— EXERCISE GOAL —
Transcribe the records word for word, beginning with the first line and ending with the line that contains "[Sarah](Sarah.md), [Hagar](Hagar.md), [Keturah](Keturah.md)"; include nothing else.

Data extracted from a collection
════════

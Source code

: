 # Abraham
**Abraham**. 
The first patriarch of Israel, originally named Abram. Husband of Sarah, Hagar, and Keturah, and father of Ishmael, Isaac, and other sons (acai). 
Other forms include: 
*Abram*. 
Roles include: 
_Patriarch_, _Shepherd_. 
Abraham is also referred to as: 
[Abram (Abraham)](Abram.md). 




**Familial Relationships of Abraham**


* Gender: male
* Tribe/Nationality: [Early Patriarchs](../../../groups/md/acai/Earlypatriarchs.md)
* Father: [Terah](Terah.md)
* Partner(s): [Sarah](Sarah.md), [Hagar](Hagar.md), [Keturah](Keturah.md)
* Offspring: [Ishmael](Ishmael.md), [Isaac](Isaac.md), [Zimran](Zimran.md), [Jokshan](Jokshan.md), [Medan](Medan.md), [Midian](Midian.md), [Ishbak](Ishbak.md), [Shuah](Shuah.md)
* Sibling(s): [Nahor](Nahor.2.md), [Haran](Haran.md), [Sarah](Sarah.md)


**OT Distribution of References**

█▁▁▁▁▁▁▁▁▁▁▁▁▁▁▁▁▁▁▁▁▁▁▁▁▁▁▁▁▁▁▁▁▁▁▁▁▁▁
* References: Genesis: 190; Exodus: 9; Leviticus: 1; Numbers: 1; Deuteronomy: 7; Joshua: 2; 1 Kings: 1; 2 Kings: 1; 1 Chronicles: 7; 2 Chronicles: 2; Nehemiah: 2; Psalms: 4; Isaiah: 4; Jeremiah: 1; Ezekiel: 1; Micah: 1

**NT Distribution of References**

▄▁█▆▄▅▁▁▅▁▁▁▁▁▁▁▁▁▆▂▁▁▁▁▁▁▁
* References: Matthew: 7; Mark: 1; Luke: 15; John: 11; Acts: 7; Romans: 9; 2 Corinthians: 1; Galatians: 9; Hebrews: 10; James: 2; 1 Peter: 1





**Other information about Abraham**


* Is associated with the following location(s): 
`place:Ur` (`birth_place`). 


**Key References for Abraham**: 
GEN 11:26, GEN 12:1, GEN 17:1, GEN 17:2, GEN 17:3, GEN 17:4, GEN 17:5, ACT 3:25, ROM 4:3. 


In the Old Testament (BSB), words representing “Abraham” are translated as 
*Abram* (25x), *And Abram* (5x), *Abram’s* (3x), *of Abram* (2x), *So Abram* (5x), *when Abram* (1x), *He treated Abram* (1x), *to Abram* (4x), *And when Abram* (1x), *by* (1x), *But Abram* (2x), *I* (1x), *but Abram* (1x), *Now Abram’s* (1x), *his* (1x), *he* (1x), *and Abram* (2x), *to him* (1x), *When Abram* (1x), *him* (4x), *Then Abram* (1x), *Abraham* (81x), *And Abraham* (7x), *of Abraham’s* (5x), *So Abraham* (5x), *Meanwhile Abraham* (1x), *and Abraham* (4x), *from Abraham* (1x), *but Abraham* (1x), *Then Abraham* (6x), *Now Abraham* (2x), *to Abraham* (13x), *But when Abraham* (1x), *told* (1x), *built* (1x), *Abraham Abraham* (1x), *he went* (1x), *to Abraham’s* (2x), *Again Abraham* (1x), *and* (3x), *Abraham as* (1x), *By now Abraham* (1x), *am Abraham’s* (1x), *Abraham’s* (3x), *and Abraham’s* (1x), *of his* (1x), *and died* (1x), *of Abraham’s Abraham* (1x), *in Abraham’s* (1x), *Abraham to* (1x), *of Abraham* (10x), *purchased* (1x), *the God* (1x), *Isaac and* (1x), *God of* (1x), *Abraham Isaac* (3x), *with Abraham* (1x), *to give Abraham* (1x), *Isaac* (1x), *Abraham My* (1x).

════════

— SOLUTION TO THE PROBLEM —
Source code

: # Abraham
**Abraham**. 
The first patriarch of Israel, originally named Abram. Husband of Sarah, Hagar, and Keturah, and father of Ishmael, Isaac, and other sons (acai). 
Other forms include: 
*Abram*. 
Roles include: 
_Patriarch_, _Shepherd_. 
Abraham is also referred to as: 
[Abram (Abraham)](Abram.md). 




**Familial Relationships of Abraham**


* Gender: male
* Tribe/Nationality: [Early Patriarchs](../../../groups/md/acai/Earlypatriarchs.md)
* Father: [Terah](Terah.md)
* Partner(s): [Sarah](Sarah.md), [Hagar](Hagar.md), [Keturah](Keturah.md)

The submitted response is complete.